No domingo passado, os belgas mudaram de rei. Alberto II que herdara o trono há 20 anos de seu irmão Balduíno, morto de ataque cardíaco em Espanha, terra da mulher, Fabiola de Mora y Aragon, alma gémea da sua que não lhe deu filho nem filha, hoje rainha viúva sempre presente nos momentos rituais que mobilizam a realeza do país, passou-o agora ao filho mais velho, Filipe, que prestou juramento no Senado duas horas depois da abdicação do pai no palácio real, do outro lado da rua, tornando-se o sétimo rei dos belgas.

Teve isto lugar no dia nacional da Bélgica, pois os belgas são gente económica e gostaram de ouvir do governo que, festejando em conjunto o dia nacional, o vigésimo aniversário do reinado de Alberto e a investidura de Filipe, poupavam alguns tostões. 

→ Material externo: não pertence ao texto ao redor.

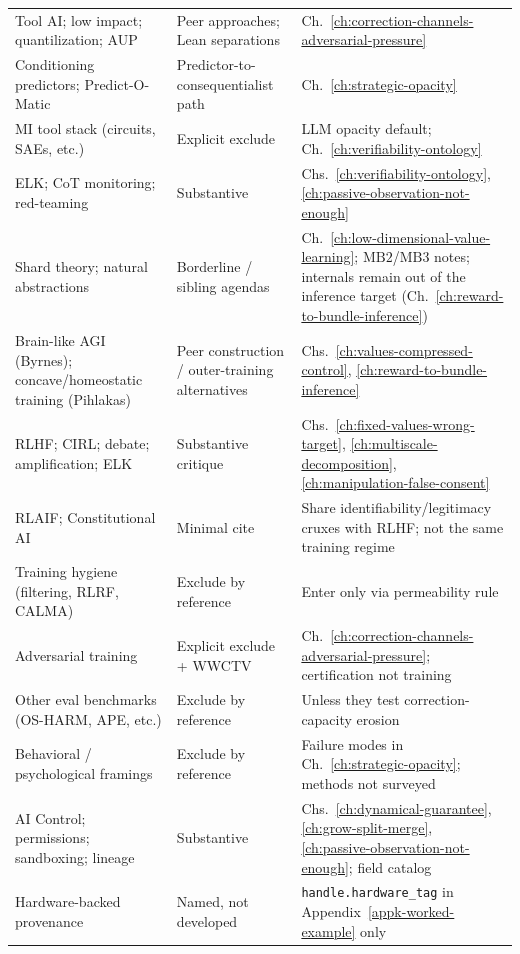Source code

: \begin{longtable}{@{}p{}p{}p{}@{}}
Tool AI; low impact; quantilization; AUP & Peer approaches; Lean separations & Ch.~\ref{ch:correction-channels-adversarial-pressure} \\
Conditioning predictors; Predict-O-Matic & Predictor-to-consequentialist path & Ch.~\ref{ch:strategic-opacity} \\
MI tool stack (circuits, SAEs, etc.) & Explicit exclude & LLM opacity default; Ch.~\ref{ch:verifiability-ontology} \\
ELK; CoT monitoring; red-teaming & Substantive & Chs.~\ref{ch:verifiability-ontology}, \ref{ch:passive-observation-not-enough} \\
Shard theory; natural abstractions & Borderline / sibling agendas & Ch.~\ref{ch:low-dimensional-value-learning}; \(\text{MB2}\)/\(\text{MB3}\) notes; internals remain out of the inference target (Ch.~\ref{ch:reward-to-bundle-inference}) \\
Brain-like AGI (Byrnes); concave/homeostatic training (Pihlakas) & Peer construction / outer-training alternatives & Chs.~\ref{ch:values-compressed-control}, \ref{ch:reward-to-bundle-inference} \\
RLHF; CIRL; debate; amplification; ELK & Substantive critique & Chs.~\ref{ch:fixed-values-wrong-target}, \ref{ch:multiscale-decomposition}, \ref{ch:manipulation-false-consent} \\
RLAIF; Constitutional AI & Minimal cite & Share identifiability/legitimacy cruxes with RLHF; not the same training regime \\
Training hygiene (filtering, RLRF, CALMA) & Exclude by reference & Enter only via permeability rule \\
Adversarial training & Explicit exclude + WWCTV & Ch.~\ref{ch:correction-channels-adversarial-pressure}; certification not training \\
Other eval benchmarks (OS-HARM, APE, etc.) & Exclude by reference & Unless they test correction-capacity erosion \\
Behavioral / psychological framings & Exclude by reference & Failure modes in Ch.~\ref{ch:strategic-opacity}; methods not surveyed \\
AI Control; permissions; sandboxing; lineage & Substantive & Chs.~\ref{ch:dynamical-guarantee}, \ref{ch:grow-split-merge}, \ref{ch:passive-observation-not-enough}; field catalog \autocite{greenblatt2025controloverview} \\
Hardware-backed provenance & Named, not developed & \texttt{handle.hardware\_tag} in Appendix~\ref{appk-worked-example} only \\

\end{longtable}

Com 183 anos a Bélgica não é país antigo mas é país difícil, inventado porque os ingleses queriam pôr um tampão entre eles e as potências continentais. 60% da população – os flamengos do Norte – tem o holandês como língua materna, produz hoje muito mais do que 60% da riqueza nacional e formigam nela sonhos separatistas. 40% da população – os valões do Sul – tem o francês como língua materna, foi riquíssima quando as minas davam, mas hoje é quase pobre e tem muito menos genica do que a dos flamengos. (A Leste, meia dúzia de freguesias ganhas à Alemanha na guerra de 14-18 dão a terceira língua oficial do país). Flamengos e valões são católicos e têm outro traço comum: os franceses troçam dos valões e os holandeses dos flamengos.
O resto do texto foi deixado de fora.